In [1]:
# Roman Ramirez, rr8rk@virignia.edu
# Neo4j

In [23]:
# IMPORTING MODULES

import pprint
import pandas as pd
from py2neo import Graph
from py2neo import Node
from py2neo import Relationship
from py2neo import NodeMatcher

## SETUP

In [3]:
graph = Graph("bolt://localhost:7687", auth=("neo4j", "password"))

In [4]:
STUDENT_DATABASE = 'student_database'
SUBJECT_DATABASE = 'subject_database'
FACULTY_DATABASE = 'faculty_database'
HOUSE_DATABASE = 'house_database'

# defining node types
STUDENT = 'Student'
HOUSE = 'House'
YEAR = 'Year'
COLOR = 'Color'
CLASS = 'Class'
FACULTY = 'Faculty'
SUBJECT = 'Subject'
SCHOOL = 'School'

# reading all sheets
student_df = pd.read_excel('database_draft.xlsx', sheet_name=STUDENT_DATABASE)
subject_df = pd.read_excel('database_draft.xlsx', sheet_name=SUBJECT_DATABASE)
faculty_df = pd.read_excel('database_draft.xlsx', sheet_name=FACULTY_DATABASE)
house_df = pd.read_excel('database_draft.xlsx', sheet_name=HOUSE_DATABASE)

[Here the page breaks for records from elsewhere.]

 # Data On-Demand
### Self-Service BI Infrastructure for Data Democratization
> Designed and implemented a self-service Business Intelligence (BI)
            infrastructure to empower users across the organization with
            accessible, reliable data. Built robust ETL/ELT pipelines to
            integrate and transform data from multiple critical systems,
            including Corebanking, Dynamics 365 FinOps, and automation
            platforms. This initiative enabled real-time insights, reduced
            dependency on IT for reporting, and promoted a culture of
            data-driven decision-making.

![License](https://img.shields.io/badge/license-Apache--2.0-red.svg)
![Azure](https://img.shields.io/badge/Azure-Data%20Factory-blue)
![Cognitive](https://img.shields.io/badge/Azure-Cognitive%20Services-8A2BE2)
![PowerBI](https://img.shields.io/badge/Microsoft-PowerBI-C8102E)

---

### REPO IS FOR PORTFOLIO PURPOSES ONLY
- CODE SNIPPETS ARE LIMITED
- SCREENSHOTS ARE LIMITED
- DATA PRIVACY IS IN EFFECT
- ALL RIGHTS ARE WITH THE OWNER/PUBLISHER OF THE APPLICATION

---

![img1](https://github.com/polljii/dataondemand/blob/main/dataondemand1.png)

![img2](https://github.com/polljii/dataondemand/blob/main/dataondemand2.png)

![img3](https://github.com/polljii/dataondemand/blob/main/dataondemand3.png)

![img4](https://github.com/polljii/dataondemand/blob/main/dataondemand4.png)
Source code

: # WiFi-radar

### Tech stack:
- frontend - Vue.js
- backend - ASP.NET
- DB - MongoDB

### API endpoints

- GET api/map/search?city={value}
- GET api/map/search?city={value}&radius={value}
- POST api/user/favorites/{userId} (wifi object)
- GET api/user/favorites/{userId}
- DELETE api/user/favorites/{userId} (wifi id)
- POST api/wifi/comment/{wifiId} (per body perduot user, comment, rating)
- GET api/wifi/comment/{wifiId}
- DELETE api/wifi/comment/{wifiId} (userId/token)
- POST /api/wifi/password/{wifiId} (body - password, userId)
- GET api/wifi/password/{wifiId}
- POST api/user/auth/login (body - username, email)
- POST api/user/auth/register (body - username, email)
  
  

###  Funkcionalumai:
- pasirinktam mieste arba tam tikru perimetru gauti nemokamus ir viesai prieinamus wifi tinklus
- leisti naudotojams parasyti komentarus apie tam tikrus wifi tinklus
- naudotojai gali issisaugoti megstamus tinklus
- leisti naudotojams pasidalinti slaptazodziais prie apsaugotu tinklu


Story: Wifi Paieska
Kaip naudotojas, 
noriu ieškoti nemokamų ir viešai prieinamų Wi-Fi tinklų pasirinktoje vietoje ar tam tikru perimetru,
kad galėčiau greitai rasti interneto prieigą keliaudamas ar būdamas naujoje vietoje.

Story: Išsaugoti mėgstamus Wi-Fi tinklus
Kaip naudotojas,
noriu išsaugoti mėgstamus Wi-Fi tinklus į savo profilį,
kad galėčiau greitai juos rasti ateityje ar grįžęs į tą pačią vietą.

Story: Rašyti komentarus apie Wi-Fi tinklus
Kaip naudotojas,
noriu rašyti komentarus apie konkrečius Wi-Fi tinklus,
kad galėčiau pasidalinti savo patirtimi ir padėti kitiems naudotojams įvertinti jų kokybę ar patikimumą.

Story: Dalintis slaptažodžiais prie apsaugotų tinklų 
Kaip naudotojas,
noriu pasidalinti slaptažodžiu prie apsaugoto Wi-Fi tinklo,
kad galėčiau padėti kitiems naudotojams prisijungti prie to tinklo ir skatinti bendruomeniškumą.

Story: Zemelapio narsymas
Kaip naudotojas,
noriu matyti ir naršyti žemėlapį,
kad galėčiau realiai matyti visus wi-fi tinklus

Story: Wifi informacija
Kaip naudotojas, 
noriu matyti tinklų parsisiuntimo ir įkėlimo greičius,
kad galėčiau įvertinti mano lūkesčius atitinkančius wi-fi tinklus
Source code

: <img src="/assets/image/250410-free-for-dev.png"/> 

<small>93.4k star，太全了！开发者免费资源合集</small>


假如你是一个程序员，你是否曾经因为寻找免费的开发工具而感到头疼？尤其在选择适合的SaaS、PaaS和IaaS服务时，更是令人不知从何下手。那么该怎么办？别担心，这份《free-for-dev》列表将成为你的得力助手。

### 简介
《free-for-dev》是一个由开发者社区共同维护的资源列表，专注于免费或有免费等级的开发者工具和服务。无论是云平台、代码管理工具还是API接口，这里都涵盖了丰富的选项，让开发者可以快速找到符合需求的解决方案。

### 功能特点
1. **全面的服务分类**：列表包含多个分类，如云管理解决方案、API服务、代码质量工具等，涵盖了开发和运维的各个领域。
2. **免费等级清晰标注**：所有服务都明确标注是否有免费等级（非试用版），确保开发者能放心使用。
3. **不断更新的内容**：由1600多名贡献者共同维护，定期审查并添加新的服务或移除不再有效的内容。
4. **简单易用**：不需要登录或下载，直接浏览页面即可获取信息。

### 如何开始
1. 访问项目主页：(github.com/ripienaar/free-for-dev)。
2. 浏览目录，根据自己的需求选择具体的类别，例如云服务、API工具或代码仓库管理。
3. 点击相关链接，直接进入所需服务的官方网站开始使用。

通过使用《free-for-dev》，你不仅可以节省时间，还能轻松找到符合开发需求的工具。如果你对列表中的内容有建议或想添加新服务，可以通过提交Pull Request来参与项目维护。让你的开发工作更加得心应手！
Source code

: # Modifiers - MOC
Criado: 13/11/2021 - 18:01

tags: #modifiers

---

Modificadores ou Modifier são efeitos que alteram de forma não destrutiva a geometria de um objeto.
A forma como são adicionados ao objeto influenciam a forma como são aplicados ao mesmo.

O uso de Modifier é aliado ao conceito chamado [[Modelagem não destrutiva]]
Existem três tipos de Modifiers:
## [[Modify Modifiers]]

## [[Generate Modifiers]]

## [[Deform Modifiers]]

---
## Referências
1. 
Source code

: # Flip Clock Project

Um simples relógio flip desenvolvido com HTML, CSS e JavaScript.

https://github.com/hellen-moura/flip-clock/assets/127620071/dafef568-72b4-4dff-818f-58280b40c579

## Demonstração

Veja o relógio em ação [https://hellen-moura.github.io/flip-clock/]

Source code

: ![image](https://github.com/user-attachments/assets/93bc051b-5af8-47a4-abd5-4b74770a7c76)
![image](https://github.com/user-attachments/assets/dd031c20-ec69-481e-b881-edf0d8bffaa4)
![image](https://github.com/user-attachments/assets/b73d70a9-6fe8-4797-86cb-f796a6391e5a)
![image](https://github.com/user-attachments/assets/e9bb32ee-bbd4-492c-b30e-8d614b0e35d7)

# getting all unique values
student_uniques = dict()
subject_uniques = dict()
faculty_uniques = dict()
house_uniques = dict()

for col in student_df.columns:
    student_uniques[col] = set(student_df[col])
for col in subject_df.columns:
    subject_uniques[col] = set(subject_df[col])
for col in faculty_df.columns:
    faculty_uniques[col] = set(faculty_df[col])
for col in house_df.columns:
    house_uniques[col] = set(house_df[col])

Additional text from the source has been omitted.